◆ Task statement ◆
Pull every line with "enumerate" from the data.

┌──

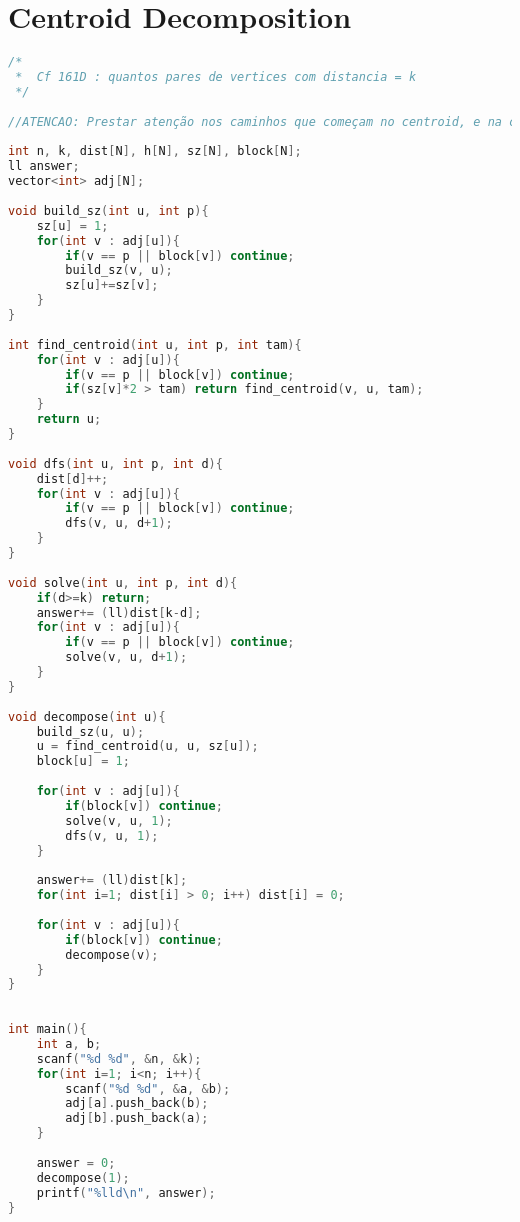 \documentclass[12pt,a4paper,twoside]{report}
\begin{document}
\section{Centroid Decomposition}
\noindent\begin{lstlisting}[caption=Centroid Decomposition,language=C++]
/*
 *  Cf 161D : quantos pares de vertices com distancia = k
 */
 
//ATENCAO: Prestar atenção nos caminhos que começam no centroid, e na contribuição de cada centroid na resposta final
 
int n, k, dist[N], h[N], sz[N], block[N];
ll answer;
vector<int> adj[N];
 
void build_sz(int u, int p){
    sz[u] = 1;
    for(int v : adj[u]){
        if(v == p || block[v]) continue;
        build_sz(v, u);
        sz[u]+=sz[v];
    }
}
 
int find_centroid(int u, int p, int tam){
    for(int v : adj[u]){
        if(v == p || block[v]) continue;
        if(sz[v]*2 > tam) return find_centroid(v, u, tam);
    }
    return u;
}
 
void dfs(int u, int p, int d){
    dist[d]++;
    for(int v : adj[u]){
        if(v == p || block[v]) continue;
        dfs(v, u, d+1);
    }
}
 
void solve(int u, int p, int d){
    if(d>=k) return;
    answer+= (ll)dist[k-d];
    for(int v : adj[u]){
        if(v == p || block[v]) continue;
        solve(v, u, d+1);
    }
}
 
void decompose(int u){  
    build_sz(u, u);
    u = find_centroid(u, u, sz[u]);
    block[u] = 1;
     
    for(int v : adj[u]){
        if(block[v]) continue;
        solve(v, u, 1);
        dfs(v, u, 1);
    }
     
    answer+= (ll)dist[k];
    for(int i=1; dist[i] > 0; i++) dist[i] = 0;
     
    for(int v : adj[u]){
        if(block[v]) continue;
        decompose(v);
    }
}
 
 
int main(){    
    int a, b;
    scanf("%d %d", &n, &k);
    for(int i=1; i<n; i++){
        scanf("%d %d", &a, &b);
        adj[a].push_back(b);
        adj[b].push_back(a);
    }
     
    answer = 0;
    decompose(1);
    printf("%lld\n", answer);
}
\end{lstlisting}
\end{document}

└──
┌──

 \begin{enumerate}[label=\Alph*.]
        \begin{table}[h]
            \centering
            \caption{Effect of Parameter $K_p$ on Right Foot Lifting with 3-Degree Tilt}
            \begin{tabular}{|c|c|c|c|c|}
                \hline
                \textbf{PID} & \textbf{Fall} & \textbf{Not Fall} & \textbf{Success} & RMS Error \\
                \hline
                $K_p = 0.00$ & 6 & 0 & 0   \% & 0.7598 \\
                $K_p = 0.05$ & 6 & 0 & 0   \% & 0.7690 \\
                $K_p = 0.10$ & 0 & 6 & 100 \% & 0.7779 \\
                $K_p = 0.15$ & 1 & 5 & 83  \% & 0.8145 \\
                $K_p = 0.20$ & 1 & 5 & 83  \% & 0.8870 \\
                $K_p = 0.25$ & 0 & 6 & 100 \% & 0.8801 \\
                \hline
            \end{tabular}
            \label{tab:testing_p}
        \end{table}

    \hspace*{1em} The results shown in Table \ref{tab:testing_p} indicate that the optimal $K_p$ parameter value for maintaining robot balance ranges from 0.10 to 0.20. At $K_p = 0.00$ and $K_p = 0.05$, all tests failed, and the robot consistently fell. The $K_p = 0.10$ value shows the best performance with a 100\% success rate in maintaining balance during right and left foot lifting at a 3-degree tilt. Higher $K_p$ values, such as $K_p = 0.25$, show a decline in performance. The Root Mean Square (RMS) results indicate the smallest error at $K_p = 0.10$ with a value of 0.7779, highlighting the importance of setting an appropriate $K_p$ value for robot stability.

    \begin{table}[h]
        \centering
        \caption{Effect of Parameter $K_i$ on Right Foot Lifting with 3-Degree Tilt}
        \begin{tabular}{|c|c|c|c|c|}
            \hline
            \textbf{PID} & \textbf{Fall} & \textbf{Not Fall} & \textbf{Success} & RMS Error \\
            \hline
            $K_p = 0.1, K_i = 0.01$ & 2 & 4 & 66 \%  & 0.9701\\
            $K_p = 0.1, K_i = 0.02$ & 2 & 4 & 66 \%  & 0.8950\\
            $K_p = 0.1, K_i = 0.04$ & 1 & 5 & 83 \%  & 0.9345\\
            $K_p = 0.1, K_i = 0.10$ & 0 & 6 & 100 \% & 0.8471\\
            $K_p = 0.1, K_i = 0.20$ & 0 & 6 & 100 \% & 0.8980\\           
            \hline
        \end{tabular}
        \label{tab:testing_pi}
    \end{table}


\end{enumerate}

└──

◆ Result below ◆
 \begin{enumerate}[label=\Alph*.]
\end{enumerate}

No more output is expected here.